So, I recently got to work with vcf file format for the first time. It is been quite a mess to start with, but after all the helps I can gather around here (Thank you very much, YK & HS !!!) I finally came down to a solution.
You probably have heard about “plink”, “plink/seq”, and “vcftools”. Among the three programs, “plink” has been around the longest, and one of the reason may be because it is versatile, has good documentation, and quite easy to use.

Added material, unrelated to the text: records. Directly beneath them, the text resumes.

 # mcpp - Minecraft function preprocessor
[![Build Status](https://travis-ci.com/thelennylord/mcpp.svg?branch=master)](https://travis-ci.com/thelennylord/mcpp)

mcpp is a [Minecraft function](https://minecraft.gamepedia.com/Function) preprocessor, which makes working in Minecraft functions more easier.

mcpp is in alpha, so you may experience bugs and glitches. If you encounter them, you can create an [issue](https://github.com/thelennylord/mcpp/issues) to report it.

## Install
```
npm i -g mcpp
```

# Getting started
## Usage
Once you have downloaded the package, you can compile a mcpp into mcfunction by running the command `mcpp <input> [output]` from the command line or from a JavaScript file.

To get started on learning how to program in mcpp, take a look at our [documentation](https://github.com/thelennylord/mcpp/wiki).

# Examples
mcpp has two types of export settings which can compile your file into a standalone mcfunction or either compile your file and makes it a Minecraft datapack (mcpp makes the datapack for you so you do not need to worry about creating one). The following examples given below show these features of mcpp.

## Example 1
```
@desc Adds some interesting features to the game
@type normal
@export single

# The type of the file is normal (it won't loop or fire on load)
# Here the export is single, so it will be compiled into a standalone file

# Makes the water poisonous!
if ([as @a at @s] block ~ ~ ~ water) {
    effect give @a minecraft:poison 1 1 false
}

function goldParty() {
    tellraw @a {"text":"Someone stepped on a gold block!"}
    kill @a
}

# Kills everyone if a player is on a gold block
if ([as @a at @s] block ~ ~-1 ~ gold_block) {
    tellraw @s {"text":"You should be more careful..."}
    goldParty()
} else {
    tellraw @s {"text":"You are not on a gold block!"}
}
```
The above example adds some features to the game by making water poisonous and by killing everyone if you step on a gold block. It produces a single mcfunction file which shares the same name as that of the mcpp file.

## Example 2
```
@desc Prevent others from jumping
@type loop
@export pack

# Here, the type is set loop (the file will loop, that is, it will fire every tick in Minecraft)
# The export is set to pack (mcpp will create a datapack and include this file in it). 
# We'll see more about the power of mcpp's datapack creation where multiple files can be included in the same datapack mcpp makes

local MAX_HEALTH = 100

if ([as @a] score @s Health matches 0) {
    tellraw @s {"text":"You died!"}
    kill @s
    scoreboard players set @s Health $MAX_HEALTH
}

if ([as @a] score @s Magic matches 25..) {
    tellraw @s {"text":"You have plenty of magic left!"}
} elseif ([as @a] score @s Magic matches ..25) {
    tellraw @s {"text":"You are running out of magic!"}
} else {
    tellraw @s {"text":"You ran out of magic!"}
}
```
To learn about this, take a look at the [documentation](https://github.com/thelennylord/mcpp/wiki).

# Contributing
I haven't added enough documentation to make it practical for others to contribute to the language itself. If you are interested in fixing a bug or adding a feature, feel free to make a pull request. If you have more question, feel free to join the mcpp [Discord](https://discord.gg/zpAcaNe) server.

Although plink/seq was inspired by plink, its documentation is still during development (I tried to be optimistic here).
For this short tutorial, I am going to use PLINK/BED file as a medium for file conversion, since it is the fastest file to manipulate and the most efficient to use in terms of disc space and memory requirement (from my experience).
“So, my question is how do I convert my GWAS data to vcf format, with a specific reference allele that I want to use i.e. not the default ‘major allele’ as a reference as we typically do”
So, I now have PLINK/Binary format file call csOmni25 and a file containing reference allele csOmni25.refAllele
As a short note: csOmni25.refAllele looks like this
-------- csOmni25.refAllele ---------------- rs12345 A rs12958 G rs10596 C rs18607 T ... ... ---------end csOmni25.refAllele--------------
- First, we will convert PLINK/Binary format file so that A1 [reference allele] correspond to the reference allele that we want
NOTE: when you create the reference allele file, make sure that all reference alleles are in UPPER CASE.
- Second, we will import plink/bed to plink/seq and write out vcf format file
Here’s the script that I use. It’s that simple. And for your reference, it took me a week to figure this out, and tested it.
#!/bin/sh ##-- SCRIPT PARAMETER TO MODIFY--## PLINKFILE=csOmni25 REF_ALLELE_FILE=csOmni25.refAllele NEWPLINKFILE=csOmni25Ref PLINKSEQ_PROJECT=csGWAS ## ------END SCRIPT PARAMETER------ ## #1. convert plink/binary to have the specify reference allele plink --noweb --bfile $PLINKFILE --reference-allele $REF_ALLELE_FILE --make-bed --out $NEWPLINKFILE #2. create plink/seq project pseq $PLINKSEQ_PROJECT new-project #3. load plink file into plink/seq pseq $PLINKSEQ_PROJECT load-plink --file $NEWPLINKFILE --id $NEWPLINKFILE #4. write out vcf file, as of today 4/6/2012 using vcftools version 0.1.8, although the documentation says that you can write out a compressed vcf format using --format BGZF option, vcftools doesn't recognize what this option is. So, I invented my own solution pseq $PLINKSEQ_PROJECT write-vcf | gzip > $NEWPLINKFILE.vcf.gz
At the end, this will create a compressed vcf file “csOmni25Ref.vcf.gz” with the specified reference alleles.